Due to the symmetric observation, the rest of the proof is similar to the above proofs:

  • the indistinguishability between \({\textbf {Game}}_3\) and \({\textbf {Game}}_4\) can be proved in the same way as for \({\textbf {Game}}_2\) and \({\textbf {Game}}_3\);

  • the indistinguishability between \({\textbf {Game}}_4\) and \({\textbf {Game}}_5\) can be proved in the same way as for \({\textbf {Game}}_1\) and \({\textbf {Game}}_2\);

  • the indistinguishability of \({\textbf {Game}}_5\) and \({\textbf {Game}}_6\) can be proved in the same way as for \({\textbf {Game}}_0\) and \({\textbf {Game}}_1\).

The ACP-ABBE is proved secure under standard assumption by the similar arguments of AKP-ABBE, where \(\textbf{v}\) is produced of \(\textsf {S}^*_0, = (\textsf {ID}^*_{0a}, \textsf {ID}^*_{0b}, \textsf {ID}^*_{0c},\ldots \textsf {ID}^*_{0s})\), and \(\textsf {W}^*_0 = (\textsf {W}^*_{01}, \ldots , \textsf {W}^*_{0\,m})\) by using (4), (5) from the original construction.
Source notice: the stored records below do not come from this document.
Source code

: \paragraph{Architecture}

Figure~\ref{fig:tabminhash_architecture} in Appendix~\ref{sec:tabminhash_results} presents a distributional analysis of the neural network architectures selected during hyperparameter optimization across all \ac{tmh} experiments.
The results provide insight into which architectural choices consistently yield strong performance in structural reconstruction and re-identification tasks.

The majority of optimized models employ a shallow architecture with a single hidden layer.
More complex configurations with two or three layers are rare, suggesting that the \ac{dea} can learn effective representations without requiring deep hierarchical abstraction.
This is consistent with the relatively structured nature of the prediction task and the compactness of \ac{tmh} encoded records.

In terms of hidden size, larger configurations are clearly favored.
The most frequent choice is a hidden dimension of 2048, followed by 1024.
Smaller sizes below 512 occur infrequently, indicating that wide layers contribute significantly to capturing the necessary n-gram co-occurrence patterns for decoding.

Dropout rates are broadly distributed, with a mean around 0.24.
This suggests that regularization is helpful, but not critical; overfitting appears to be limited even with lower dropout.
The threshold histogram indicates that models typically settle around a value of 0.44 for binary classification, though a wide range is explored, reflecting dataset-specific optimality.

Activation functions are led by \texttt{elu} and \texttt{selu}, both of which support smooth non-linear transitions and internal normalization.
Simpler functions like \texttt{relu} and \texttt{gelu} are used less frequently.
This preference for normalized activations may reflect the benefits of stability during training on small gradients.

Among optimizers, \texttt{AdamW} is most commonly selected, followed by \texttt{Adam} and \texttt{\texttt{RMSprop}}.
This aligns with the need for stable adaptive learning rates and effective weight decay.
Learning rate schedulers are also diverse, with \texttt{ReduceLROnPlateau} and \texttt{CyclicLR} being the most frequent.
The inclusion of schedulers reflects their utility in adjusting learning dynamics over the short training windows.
In addition, the \(\textbf{x}\) is produced of \(\textsf {S}^*_1, = (\textsf {ID}^*_{1a}, \textsf {ID}^*_{1b}, \textsf {ID}^*_{1c},\ldots \textsf {ID}^*_{1\,s})\), and \(\textsf {W}^*_1 = (\textsf {W}^*_{11}, \ldots , \textsf {W}^*_{1\,m})\) by using (6), (7) from the original construction. It is also considered that the \(\textsf {SK}\) is related to \(\textbf{y}\), where he \(\textbf{y}\) is produced of the access structure \(\textsf {W}\) and the user identity \(\textsf {ID}\) by using (8), (9) from the original construction.

Our proposal utilizes the work of [26] as a building block to construct the AKP-ABBE and ACP-ABBE schemes. Inherently, the strategy of our security proof is also argued as [19, 26], in which we directly apply the DBDH and DLIN assumption as [26] to prove our AKP-ABBE and ACP-ABBE be secured in the standard assumption. Therefore, by underlying the secured \(\textsf {IPE}\) of [26] under the standard assumption, we conclude that our AKP-ABBE and ACP-ABBE schemes are secure under the standard assumption.

5 Extensions

We extend how our proposed scheme can also achieve the Anonymous ABBE, which access structure supports \(\textsf {AND}\) Gates with positive, negative, wildcard [means “don’t care” (i.e., both positive and negative attributes are accepted)]:

Firstly, we choose the suitable encoding \(\tau _2\) sending each of the m attributes \(\textsf {Att}\in \textsf {U}\) onto an element \(\tau _2(\textsf {Att}) = x_2 \in (\mathbb {Z / \hbox {p}{\mathbb {Z}}})^{*}\)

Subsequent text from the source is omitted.